● Problem statement:
Scan the records for the word "enumerate". Return each line where it is found.

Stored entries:
□ □ □ □

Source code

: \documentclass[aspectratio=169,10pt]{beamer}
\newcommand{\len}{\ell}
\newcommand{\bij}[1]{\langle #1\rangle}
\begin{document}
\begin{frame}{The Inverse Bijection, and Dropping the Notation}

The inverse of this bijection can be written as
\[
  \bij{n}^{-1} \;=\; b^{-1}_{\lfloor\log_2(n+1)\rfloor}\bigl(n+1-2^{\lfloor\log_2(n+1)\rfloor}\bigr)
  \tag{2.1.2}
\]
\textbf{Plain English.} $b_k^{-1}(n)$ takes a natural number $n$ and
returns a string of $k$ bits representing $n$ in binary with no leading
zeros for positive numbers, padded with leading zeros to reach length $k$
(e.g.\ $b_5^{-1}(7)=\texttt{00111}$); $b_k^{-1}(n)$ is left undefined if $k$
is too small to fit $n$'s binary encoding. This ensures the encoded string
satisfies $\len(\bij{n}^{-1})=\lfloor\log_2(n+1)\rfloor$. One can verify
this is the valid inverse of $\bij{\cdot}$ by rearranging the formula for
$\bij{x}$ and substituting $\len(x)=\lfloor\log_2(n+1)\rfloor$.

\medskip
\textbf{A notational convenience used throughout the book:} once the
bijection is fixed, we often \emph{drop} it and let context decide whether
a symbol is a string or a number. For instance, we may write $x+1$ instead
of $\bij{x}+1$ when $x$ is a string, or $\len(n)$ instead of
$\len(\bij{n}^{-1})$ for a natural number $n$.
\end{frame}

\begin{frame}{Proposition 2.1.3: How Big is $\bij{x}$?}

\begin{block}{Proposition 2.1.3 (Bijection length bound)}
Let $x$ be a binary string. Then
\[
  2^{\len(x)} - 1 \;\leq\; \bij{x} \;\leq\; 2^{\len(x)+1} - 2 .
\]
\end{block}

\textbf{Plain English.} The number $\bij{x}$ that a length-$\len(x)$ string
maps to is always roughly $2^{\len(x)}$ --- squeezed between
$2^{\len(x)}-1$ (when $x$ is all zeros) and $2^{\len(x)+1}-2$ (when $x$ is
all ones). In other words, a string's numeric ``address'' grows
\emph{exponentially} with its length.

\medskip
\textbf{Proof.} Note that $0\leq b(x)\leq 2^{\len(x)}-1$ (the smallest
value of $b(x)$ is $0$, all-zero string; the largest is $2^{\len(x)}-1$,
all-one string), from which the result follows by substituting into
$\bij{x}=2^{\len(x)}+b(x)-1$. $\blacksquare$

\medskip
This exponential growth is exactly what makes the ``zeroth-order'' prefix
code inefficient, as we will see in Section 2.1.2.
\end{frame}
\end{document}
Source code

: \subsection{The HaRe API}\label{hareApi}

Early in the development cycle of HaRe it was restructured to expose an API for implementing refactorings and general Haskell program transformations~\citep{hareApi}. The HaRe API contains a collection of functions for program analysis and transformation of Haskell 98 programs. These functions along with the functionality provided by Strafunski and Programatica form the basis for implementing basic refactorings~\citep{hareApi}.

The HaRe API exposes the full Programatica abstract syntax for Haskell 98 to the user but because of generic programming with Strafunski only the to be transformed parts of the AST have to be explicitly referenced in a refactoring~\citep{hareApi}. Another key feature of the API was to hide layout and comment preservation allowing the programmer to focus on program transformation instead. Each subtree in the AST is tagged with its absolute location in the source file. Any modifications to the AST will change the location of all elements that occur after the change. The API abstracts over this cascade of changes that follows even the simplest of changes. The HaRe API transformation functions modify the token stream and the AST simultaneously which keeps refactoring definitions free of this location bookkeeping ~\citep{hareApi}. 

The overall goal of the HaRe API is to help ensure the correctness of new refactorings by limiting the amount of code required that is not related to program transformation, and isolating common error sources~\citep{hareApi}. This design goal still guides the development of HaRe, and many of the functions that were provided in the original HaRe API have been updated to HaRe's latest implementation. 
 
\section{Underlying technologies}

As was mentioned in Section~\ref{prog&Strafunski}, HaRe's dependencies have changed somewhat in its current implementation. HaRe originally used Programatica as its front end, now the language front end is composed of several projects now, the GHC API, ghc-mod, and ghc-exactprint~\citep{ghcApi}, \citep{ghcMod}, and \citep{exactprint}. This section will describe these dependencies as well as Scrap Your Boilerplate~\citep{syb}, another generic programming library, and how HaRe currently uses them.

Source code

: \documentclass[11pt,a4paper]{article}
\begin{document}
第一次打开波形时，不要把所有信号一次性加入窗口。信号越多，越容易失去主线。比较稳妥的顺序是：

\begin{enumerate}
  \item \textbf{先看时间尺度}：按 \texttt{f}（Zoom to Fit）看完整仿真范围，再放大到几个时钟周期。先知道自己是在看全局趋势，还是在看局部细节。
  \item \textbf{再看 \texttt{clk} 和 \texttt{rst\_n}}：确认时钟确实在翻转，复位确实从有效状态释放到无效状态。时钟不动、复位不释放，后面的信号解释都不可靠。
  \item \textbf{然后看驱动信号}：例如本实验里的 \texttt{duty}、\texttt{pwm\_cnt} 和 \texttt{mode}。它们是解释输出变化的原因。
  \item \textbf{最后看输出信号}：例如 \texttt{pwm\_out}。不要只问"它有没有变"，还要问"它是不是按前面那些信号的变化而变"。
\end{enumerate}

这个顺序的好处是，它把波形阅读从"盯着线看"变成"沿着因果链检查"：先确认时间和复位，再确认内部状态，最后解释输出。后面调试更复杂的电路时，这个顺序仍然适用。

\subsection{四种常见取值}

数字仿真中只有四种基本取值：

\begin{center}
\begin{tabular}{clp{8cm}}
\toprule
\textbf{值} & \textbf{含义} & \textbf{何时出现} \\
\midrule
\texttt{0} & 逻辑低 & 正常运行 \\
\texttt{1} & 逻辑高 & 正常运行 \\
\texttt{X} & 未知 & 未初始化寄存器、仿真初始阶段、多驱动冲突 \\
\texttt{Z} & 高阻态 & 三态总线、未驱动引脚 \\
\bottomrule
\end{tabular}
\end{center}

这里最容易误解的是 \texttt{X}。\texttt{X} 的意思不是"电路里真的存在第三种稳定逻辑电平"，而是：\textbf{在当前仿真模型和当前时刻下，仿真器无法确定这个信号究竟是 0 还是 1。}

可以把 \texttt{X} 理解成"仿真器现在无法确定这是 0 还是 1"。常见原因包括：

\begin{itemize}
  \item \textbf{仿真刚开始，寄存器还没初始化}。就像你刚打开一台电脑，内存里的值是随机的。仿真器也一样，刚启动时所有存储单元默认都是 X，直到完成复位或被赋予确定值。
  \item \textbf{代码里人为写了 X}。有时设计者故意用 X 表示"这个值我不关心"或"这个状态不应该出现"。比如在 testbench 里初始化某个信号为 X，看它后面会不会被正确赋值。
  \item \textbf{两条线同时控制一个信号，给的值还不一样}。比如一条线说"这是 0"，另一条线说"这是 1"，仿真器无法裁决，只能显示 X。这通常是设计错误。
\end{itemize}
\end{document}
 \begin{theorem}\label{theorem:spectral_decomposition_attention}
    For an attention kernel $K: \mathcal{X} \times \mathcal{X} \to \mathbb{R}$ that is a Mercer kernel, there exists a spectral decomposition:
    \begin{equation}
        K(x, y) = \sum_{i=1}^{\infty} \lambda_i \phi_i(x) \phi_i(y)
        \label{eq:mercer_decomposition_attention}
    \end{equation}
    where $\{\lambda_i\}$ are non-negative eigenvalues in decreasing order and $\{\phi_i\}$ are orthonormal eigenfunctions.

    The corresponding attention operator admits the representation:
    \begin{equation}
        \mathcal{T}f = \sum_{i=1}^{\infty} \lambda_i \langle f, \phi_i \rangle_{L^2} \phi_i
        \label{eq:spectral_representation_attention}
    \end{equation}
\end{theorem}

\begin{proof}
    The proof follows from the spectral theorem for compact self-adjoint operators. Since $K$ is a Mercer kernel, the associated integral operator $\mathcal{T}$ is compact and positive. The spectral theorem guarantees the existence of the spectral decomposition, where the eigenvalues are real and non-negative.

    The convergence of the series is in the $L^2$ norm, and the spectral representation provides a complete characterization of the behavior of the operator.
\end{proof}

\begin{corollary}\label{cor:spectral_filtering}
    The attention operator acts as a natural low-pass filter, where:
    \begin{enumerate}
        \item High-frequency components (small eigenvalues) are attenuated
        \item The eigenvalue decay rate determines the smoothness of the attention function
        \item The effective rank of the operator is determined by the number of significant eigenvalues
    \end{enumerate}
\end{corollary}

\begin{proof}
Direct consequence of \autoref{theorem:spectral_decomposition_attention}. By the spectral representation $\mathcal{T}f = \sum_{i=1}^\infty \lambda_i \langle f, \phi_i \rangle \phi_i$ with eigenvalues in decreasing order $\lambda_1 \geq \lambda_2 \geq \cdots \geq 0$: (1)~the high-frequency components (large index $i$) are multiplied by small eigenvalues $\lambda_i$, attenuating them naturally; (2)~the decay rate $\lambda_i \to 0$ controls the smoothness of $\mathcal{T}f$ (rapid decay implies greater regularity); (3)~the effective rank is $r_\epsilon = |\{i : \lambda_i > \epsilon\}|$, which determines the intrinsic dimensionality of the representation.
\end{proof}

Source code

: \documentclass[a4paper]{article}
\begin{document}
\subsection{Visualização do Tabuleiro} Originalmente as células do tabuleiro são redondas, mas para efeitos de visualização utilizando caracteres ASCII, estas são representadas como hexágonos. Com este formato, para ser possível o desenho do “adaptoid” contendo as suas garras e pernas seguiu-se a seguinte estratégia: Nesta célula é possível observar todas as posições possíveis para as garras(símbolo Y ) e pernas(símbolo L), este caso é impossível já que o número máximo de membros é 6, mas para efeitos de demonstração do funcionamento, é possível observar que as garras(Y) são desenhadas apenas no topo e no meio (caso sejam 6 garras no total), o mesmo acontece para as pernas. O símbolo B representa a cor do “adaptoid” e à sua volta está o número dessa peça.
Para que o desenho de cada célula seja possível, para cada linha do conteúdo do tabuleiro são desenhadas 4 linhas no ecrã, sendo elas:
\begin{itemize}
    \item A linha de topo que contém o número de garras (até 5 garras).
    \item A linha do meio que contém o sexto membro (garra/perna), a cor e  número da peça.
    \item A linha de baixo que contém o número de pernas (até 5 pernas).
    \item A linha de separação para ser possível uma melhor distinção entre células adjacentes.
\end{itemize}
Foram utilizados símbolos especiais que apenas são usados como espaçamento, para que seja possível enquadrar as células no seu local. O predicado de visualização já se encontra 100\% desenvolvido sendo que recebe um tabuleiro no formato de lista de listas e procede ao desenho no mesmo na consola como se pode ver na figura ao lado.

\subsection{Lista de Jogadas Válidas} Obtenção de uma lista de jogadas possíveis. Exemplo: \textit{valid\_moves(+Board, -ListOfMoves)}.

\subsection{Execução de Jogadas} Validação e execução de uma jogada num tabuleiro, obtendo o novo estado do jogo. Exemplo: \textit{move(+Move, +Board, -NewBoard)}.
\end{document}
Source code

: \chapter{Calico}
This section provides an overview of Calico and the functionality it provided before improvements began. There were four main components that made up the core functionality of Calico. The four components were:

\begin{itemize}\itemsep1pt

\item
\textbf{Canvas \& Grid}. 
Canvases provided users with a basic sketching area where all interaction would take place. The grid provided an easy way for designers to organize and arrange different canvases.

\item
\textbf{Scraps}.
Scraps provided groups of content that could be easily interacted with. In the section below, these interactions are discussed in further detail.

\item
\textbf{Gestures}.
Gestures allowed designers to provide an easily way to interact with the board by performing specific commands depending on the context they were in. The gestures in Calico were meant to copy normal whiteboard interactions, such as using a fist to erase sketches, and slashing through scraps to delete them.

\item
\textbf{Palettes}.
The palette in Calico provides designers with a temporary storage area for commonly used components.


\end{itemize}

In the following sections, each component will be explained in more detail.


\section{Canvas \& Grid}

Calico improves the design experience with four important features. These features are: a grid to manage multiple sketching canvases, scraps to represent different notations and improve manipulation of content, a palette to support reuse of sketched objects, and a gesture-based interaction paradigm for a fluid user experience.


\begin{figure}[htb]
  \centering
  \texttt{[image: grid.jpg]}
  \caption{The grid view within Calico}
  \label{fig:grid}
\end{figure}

□ □ □ □

● Output for this task:
\begin{enumerate}
\end{enumerate}
    \begin{enumerate}
    \end{enumerate}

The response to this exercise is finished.